Extracted data entries:

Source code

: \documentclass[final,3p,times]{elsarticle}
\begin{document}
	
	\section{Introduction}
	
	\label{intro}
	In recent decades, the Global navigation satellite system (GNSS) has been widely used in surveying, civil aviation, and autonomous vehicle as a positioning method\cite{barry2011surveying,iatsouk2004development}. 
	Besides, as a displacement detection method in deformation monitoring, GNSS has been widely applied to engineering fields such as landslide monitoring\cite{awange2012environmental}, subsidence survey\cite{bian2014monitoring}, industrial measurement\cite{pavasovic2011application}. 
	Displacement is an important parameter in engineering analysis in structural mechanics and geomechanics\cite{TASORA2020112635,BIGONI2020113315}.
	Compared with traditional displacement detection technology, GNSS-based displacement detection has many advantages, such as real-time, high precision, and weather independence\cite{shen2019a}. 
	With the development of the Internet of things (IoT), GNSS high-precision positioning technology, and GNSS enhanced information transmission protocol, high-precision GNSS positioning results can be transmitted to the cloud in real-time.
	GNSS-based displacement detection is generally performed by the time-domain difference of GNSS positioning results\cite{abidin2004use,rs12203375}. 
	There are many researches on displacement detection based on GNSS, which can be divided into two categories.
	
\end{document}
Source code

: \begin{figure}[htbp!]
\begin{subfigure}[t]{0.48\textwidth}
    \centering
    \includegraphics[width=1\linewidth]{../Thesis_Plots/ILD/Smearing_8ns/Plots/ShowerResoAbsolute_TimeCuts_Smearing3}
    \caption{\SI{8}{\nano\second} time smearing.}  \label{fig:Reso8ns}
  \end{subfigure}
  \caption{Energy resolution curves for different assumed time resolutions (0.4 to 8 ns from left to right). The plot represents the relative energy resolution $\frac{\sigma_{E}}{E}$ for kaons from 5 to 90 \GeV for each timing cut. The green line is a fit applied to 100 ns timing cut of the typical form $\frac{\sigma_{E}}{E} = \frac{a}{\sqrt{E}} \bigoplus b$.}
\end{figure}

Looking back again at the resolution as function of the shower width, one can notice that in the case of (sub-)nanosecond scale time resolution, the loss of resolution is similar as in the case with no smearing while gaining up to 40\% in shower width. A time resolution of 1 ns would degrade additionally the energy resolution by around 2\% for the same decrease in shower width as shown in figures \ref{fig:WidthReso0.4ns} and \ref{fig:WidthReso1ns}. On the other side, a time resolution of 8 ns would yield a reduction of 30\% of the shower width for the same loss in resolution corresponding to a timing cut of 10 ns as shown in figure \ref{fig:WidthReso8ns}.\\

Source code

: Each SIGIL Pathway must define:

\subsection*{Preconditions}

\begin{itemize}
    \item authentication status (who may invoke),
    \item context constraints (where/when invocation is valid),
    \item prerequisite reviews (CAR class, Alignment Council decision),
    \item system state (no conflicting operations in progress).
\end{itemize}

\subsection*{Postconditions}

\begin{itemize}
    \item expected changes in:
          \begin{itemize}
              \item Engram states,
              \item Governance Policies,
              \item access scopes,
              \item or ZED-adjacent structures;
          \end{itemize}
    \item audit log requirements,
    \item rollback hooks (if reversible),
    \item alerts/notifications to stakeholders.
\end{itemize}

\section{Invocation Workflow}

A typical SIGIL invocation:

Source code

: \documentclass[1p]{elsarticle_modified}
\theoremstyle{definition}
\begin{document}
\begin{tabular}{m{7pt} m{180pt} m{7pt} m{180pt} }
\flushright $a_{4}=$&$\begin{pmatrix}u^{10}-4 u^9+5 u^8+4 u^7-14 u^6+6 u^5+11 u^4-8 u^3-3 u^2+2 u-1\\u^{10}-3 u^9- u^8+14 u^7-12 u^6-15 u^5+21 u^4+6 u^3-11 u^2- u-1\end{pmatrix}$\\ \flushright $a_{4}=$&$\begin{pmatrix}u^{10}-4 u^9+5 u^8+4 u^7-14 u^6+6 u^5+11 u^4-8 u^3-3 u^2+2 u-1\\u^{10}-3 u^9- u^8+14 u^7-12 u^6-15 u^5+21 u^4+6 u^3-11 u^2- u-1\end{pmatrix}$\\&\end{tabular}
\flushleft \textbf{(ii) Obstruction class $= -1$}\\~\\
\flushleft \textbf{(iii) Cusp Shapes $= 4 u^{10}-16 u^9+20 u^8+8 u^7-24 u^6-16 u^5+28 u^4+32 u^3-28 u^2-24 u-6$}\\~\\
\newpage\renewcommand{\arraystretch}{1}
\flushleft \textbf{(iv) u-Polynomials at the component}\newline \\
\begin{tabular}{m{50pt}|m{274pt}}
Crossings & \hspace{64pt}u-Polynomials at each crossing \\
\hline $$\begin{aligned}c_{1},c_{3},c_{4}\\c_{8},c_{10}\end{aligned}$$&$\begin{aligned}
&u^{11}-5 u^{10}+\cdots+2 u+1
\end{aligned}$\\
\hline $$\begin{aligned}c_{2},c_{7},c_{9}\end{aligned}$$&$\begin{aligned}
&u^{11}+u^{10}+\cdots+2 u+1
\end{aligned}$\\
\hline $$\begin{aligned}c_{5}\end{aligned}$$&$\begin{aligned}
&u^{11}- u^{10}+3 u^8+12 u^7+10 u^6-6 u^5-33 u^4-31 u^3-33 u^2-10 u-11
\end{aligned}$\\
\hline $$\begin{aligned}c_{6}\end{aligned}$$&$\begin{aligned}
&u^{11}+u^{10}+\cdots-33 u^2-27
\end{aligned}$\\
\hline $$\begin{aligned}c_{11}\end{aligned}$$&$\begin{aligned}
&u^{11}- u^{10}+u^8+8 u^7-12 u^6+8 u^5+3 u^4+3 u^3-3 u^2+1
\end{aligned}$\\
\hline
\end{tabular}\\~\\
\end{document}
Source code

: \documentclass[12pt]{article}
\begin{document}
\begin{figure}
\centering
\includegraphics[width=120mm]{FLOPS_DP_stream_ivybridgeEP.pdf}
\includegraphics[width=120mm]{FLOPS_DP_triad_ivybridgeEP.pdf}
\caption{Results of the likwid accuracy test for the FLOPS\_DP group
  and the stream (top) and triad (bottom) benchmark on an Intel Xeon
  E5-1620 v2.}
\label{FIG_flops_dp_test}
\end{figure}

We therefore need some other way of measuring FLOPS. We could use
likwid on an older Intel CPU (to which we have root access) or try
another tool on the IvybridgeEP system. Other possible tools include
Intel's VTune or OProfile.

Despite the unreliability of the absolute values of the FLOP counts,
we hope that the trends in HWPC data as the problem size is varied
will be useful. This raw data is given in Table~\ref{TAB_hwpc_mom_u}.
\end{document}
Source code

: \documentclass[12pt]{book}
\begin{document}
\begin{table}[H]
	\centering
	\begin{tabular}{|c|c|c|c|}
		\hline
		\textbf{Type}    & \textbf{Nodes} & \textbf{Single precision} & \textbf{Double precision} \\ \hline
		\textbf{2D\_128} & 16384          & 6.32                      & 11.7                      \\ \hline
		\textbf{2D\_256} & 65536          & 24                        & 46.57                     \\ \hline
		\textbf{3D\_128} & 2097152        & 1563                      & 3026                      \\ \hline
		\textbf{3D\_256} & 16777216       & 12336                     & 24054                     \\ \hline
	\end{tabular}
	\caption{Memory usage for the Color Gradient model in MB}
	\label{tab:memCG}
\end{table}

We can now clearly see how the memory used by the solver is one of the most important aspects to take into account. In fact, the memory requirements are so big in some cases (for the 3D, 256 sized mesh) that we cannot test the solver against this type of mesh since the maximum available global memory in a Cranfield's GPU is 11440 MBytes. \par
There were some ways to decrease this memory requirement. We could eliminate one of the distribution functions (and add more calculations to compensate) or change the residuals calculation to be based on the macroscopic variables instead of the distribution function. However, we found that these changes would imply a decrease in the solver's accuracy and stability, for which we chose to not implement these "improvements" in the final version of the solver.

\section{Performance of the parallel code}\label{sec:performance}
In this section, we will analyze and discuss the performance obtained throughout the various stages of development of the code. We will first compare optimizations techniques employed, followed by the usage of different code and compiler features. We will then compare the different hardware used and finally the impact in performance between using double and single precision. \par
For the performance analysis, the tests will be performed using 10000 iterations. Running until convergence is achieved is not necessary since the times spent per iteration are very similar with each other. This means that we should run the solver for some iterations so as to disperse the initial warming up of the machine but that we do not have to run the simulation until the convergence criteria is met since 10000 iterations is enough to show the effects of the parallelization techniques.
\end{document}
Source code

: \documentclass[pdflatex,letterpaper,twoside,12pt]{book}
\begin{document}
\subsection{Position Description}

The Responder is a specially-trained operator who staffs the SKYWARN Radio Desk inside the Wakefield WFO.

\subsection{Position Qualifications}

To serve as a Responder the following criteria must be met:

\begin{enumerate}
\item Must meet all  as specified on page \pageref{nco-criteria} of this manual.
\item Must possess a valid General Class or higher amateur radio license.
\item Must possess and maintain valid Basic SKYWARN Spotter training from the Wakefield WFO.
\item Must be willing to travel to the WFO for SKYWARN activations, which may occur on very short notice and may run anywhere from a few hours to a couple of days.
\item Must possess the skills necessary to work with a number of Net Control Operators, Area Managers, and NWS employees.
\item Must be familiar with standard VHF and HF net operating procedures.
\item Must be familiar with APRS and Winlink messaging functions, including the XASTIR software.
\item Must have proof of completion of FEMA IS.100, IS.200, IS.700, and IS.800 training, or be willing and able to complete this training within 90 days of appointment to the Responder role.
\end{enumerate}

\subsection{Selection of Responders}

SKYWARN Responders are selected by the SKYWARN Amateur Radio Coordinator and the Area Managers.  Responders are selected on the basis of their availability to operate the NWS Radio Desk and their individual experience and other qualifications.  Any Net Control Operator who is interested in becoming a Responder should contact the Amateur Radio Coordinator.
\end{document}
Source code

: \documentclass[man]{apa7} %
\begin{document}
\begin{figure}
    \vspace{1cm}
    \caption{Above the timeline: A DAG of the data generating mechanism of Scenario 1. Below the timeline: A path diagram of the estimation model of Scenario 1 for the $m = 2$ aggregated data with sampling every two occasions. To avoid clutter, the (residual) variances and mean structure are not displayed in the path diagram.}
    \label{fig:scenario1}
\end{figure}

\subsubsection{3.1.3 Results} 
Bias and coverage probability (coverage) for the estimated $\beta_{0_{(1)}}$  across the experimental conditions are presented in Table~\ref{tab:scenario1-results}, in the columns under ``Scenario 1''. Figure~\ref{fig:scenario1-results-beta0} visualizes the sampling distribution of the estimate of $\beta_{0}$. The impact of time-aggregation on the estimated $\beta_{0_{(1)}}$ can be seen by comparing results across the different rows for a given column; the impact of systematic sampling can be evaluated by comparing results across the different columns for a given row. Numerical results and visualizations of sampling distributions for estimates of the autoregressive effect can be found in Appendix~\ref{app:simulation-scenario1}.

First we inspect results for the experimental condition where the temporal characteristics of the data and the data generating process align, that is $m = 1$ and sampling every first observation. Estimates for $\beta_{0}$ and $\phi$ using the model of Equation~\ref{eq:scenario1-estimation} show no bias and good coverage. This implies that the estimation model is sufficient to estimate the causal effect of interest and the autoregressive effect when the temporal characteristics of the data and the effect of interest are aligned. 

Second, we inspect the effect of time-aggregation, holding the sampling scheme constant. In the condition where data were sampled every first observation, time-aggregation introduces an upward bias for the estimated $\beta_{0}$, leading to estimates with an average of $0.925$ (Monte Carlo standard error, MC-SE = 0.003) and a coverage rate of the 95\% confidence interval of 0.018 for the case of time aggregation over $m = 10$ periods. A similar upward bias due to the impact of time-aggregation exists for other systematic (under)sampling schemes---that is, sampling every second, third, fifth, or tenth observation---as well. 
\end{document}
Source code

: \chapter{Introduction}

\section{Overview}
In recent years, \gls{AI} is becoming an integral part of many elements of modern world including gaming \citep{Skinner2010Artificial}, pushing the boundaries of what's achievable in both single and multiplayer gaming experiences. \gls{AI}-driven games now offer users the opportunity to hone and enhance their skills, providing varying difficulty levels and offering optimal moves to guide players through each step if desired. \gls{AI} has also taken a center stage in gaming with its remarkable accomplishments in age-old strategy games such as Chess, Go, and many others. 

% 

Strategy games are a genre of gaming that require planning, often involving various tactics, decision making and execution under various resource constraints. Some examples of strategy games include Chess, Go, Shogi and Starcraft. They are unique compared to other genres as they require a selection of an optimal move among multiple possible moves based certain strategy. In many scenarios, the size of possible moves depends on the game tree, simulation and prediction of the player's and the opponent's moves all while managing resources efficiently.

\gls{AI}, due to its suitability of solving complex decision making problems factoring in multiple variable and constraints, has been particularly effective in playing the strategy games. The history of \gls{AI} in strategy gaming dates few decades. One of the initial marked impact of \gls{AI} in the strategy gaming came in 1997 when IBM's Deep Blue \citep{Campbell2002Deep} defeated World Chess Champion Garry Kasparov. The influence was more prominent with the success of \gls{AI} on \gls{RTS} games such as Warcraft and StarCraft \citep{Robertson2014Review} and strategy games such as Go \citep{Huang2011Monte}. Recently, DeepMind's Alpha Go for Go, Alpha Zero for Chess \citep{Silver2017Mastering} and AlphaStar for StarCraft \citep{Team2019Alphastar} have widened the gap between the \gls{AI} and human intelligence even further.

== Task description ==
Reproduce the entries exactly, starting at their first line and stopping after the line with "Besides, as a".

== Result ==
Source code

: \documentclass[final,3p,times]{elsarticle}
\begin{document}
	
	\section{Introduction}
	
	\label{intro}
	In recent decades, the Global navigation satellite system (GNSS) has been widely used in surveying, civil aviation, and autonomous vehicle as a positioning method\cite{barry2011surveying,iatsouk2004development}. 
	Besides, as a displacement detection method in deformation monitoring, GNSS has been widely applied to engineering fields such as landslide monitoring\cite{awange2012environmental}, subsidence survey\cite{bian2014monitoring}, industrial measurement\cite{pavasovic2011application}. 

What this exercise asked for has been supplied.